Можно, впрочем, задать вопрос, который покажется скорее риторическим: а без мыслимого, без задействования трансцендентального субъекта, можно ли набрать полноту присутствия, активирующую точку ego? Навскидку ответ, конечно, отрицательный, да еще и сопровождаемый сократовской иронией: ну, разве что вы имеете в виду идиота в клиническом смысле… И вообще нет ego без ego cogito. И все же если трактовать познавательные способности в строгом, узком смысле, как источники и приемники скользящей рефлексии, а не сен-сориума в целом, то в принципе достаточно их самой минимальной выраженности, чтобы обрести достоинство человеческого. Что-то вроде известного замечания Ницше: «Наши подлинные переживания совершенно не болтливы. Они не могли бы рассказать о себе, если бы хотели. Это происходит оттого, что они лишены слова… Речь, по-видимому, изобретена для среднего, посредственного сообщаемого – из морали для глухонемых и других философов»[134].

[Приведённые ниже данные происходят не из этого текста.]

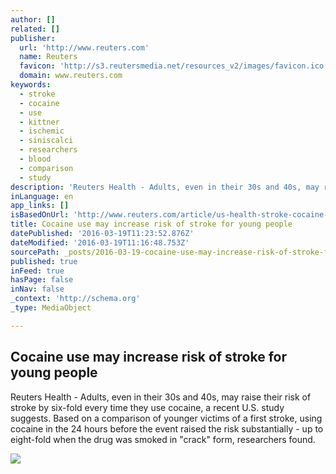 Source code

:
 ```yaml
---
author: []
related: []
publisher:
  url: 'http://www.reuters.com'
  name: Reuters
  favicon: 'http://s3.reutersmedia.net/resources_v2/images/favicon.ico'
  domain: www.reuters.com
keywords:
  - stroke
  - cocaine
  - use
  - kittner
  - ischemic
  - siniscalci
  - researchers
  - blood
  - comparison
  - study
description: 'Reuters Health - Adults, even in their 30s and 40s, may raise their risk of stroke by six-fold every time they use cocaine, a recent U.S. study suggests. Based on a comparison of younger victims of a first stroke, using cocaine in the 24 hours before the event raised the risk substantially - up to eight-fold when the drug was smoked in "crack" form, researchers found.'
inLanguage: en
app_links: []
isBasedOnUrl: 'http://www.reuters.com/article/us-health-stroke-cocaine-idUSKCN0WJ2XX?rpc=401&'
title: Cocaine use may increase risk of stroke for young people
datePublished: '2016-03-19T11:23:52.876Z'
dateModified: '2016-03-19T11:16:48.753Z'
sourcePath: _posts/2016-03-19-cocaine-use-may-increase-risk-of-stroke-for-young-people.md
published: true
inFeed: true
hasPage: false
inNav: false
_context: 'http://schema.org'
_type: MediaObject

---
```

<article style=""><h1>Cocaine use may increase risk of stroke for young people</h1><p>Reuters Health - Adults, even in their 30s and 40s, may raise their risk of stroke by six-fold every time they use cocaine, a recent U.S. study suggests. Based on a comparison of younger victims of a first stroke, using cocaine in the 24 hours before the event raised the risk substantially - up to eight-fold when the drug was smoked in "crack" form, researchers found.</p><img src="http://s2.reutersmedia.net/resources/r/?m=02&amp;d=20160317&amp;t=2&amp;i=1125705926&amp;w=&amp;fh=545px&amp;fw=&amp;ll=&amp;pl=&amp;sq=&amp;r=LYNXNPEC2G1LH" /></article> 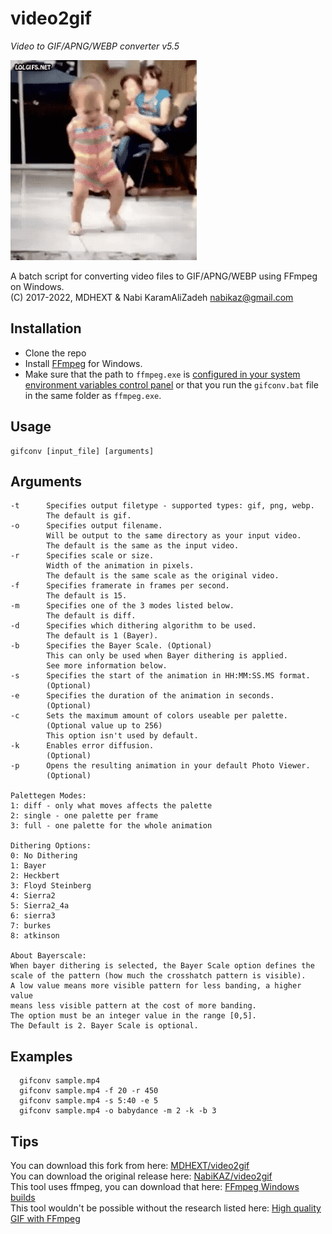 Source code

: # video2gif

*Video to GIF/APNG/WEBP converter v5.5*

![sample gif file generated](sample.gif)

A batch script for converting video files to GIF/APNG/WEBP using FFmpeg on Windows.<br>
(C) 2017-2022, MDHEXT & Nabi KaramAliZadeh <nabikaz@gmail.com>


## Installation
* Clone the repo
* Install [FFmpeg](https://www.ffmpeg.org/download.html#build-windows) for Windows.
* Make sure that the path to `ffmpeg.exe` is 
  [configured in your system environment variables control panel](https://www.wikihow.com/Install-FFmpeg-on-Windows) 
  or that you run the `gifconv.bat` file in the same folder as `ffmpeg.exe`.

## Usage
```
gifconv [input_file] [arguments]
```
## Arguments
```
-t      Specifies output filetype - supported types: gif, png, webp.
        The default is gif.
-o      Specifies output filename.
        Will be output to the same directory as your input video.
        The default is the same as the input video.
-r      Specifies scale or size.
        Width of the animation in pixels.
        The default is the same scale as the original video.
-f      Specifies framerate in frames per second.
        The default is 15.
-m      Specifies one of the 3 modes listed below.
        The default is diff.
-d      Specifies which dithering algorithm to be used.
        The default is 1 (Bayer).
-b      Specifies the Bayer Scale. (Optional)
        This can only be used when Bayer dithering is applied.
        See more information below.
-s      Specifies the start of the animation in HH:MM:SS.MS format.
        (Optional)
-e      Specifies the duration of the animation in seconds.
        (Optional)
-c      Sets the maximum amount of colors useable per palette.
        (Optional value up to 256)
        This option isn't used by default.
-k      Enables error diffusion.
        (Optional)
-p      Opens the resulting animation in your default Photo Viewer.
        (Optional)

Palettegen Modes:
1: diff - only what moves affects the palette
2: single - one palette per frame
3: full - one palette for the whole animation

Dithering Options:
0: No Dithering
1: Bayer
2: Heckbert
3: Floyd Steinberg
4: Sierra2
5: Sierra2_4a
6: sierra3
7: burkes
8: atkinson

About Bayerscale:
When bayer dithering is selected, the Bayer Scale option defines the
scale of the pattern (how much the crosshatch pattern is visible).
A low value means more visible pattern for less banding, a higher value
means less visible pattern at the cost of more banding.
The option must be an integer value in the range [0,5].
The Default is 2. Bayer Scale is optional.
```

## Examples
```
  gifconv sample.mp4
  gifconv sample.mp4 -f 20 -r 450
  gifconv sample.mp4 -s 5:40 -e 5
  gifconv sample.mp4 -o babydance -m 2 -k -b 3
```

## Tips
You can download this fork from here: [MDHEXT/video2gif](https://github.com/MDHEXT/video2gif)<br>
You can download the original release here: [NabiKAZ/video2gif](https://github.com/NabiKAZ/video2gif)<br>
This tool uses ffmpeg, you can download that here: [FFmpeg Windows builds](https://www.ffmpeg.org/download.html#build-windows)<br>
This tool wouldn't be possible without the research listed here: [High quality GIF with FFmpeg](https://blog.pkh.me/p/21-high-quality-gif-with-ffmpeg.html)<br>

А высокомерие специалистов по словам, жрецов Логоса, не должно быть, да, собственно, и не является основанием для экзистенциальной сегрегации. Доблестный воин, пылкий любовник, рыцарь бесхитростной веры – все они обретают признанность без применения изощренности и хитрости разума, и уж тем более без сопричастности рефлексивному единству всего умопостигаемого. Специалисты по словам могут сколько угодно иронизировать по этому поводу, но коллективная мудрость социума или, если угодно, социальный инстинкт здорового общества выстраивает собственную иерархию, не эксплицируя ее оснований. И он прав, этот инстинкт, охраняющий определенность человеческого в человеке.